## What the task asks
Within the lines below, find those that hold the string "youtube" and copy each one.

## Extracted data
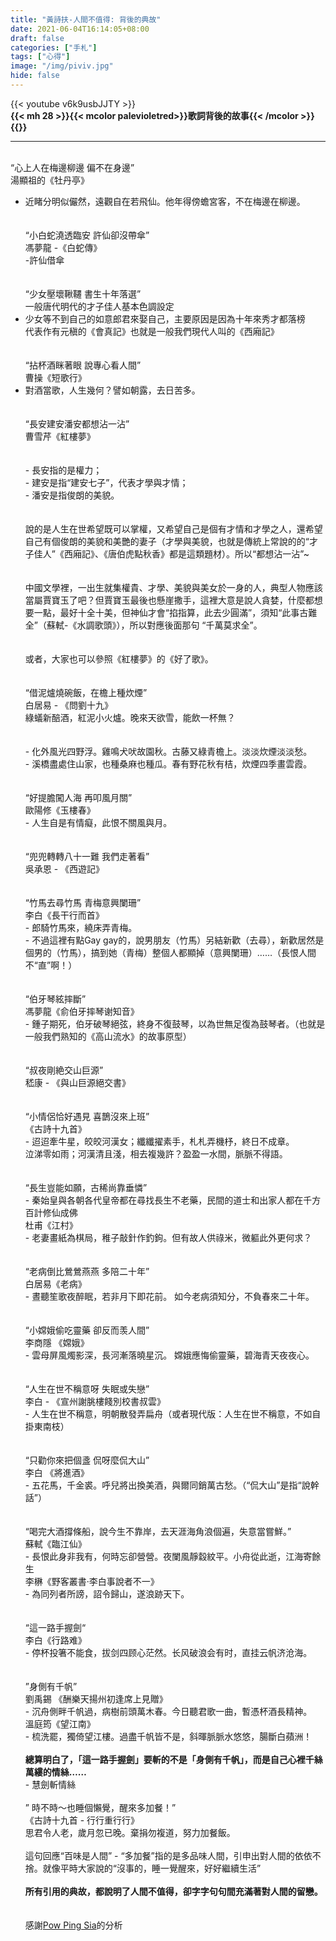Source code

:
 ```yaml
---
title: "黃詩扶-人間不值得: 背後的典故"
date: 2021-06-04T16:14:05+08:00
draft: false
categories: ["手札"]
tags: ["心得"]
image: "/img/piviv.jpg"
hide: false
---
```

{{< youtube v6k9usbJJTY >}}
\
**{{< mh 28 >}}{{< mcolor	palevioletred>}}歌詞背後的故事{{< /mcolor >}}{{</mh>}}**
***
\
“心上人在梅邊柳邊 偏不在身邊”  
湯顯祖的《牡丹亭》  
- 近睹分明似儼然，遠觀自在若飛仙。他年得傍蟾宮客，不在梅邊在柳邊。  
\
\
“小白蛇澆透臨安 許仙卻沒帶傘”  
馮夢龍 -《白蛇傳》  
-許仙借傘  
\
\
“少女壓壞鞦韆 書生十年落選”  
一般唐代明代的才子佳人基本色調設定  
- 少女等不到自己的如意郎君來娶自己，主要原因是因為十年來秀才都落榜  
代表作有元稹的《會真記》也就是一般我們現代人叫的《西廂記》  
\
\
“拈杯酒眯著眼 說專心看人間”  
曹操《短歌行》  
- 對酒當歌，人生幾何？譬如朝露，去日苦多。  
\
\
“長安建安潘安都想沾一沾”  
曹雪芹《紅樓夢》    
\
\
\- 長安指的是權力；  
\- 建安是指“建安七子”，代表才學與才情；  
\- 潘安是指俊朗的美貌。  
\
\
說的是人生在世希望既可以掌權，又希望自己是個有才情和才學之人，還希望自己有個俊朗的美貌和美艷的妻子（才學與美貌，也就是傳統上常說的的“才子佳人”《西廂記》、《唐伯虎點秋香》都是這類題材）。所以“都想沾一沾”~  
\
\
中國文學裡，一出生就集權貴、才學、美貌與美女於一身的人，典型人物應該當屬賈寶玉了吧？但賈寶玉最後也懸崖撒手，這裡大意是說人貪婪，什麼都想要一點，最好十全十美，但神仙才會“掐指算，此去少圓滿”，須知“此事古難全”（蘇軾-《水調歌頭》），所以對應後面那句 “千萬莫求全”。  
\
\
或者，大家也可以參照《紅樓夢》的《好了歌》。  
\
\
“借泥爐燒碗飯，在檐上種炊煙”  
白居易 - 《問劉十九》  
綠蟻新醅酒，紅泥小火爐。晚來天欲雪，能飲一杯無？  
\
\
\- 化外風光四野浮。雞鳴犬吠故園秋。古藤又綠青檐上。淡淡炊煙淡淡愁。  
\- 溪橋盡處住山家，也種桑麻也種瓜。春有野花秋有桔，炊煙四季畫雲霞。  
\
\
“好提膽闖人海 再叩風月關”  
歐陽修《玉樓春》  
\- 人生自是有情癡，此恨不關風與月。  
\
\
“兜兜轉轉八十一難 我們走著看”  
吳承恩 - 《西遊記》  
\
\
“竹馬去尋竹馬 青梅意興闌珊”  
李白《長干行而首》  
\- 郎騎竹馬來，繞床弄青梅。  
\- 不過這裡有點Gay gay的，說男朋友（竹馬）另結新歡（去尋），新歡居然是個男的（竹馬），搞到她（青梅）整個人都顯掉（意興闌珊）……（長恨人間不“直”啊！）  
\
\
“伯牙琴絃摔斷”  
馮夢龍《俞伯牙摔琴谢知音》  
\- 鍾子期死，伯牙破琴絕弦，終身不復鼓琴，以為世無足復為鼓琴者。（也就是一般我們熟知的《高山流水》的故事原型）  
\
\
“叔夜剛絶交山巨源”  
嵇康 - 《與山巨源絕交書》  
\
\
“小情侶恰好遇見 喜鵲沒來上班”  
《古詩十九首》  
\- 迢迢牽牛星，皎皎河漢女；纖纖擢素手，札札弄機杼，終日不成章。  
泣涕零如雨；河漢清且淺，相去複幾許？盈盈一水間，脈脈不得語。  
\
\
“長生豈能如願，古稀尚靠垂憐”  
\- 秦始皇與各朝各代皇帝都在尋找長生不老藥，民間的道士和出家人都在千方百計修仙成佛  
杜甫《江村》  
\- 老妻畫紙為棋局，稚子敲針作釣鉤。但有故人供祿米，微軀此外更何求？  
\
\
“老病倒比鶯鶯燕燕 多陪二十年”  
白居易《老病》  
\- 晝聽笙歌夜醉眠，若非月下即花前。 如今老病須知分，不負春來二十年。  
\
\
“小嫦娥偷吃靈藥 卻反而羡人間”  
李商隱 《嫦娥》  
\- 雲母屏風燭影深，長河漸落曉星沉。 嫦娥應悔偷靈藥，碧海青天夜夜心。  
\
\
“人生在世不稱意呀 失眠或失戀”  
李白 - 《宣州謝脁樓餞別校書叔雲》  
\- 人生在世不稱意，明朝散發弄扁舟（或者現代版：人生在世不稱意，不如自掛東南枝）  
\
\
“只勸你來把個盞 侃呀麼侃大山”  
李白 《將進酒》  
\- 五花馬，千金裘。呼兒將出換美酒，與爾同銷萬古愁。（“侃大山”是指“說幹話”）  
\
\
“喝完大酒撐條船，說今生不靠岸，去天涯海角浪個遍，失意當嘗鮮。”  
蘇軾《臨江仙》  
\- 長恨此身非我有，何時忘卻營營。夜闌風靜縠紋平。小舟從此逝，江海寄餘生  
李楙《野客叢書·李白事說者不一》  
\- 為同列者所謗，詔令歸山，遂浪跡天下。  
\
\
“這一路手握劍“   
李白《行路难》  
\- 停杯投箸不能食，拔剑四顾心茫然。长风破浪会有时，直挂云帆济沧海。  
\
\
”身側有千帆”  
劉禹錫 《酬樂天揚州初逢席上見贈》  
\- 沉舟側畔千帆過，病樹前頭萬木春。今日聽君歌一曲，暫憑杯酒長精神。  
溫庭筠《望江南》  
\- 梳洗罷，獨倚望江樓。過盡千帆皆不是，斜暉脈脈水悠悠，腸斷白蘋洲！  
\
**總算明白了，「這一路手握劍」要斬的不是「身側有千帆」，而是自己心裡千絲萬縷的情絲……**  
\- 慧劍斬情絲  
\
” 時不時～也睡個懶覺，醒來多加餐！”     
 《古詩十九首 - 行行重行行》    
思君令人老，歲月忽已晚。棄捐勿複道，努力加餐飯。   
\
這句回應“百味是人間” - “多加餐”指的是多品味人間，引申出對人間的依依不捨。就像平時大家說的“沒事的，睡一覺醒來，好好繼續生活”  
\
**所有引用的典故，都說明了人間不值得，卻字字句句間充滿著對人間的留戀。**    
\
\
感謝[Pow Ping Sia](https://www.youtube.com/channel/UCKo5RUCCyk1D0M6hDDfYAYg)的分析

## Exercise output
{{< youtube v6k9usbJJTY >}}
感謝[Pow Ping Sia](https://www.youtube.com/channel/UCKo5RUCCyk1D0M6hDDfYAYg)的分析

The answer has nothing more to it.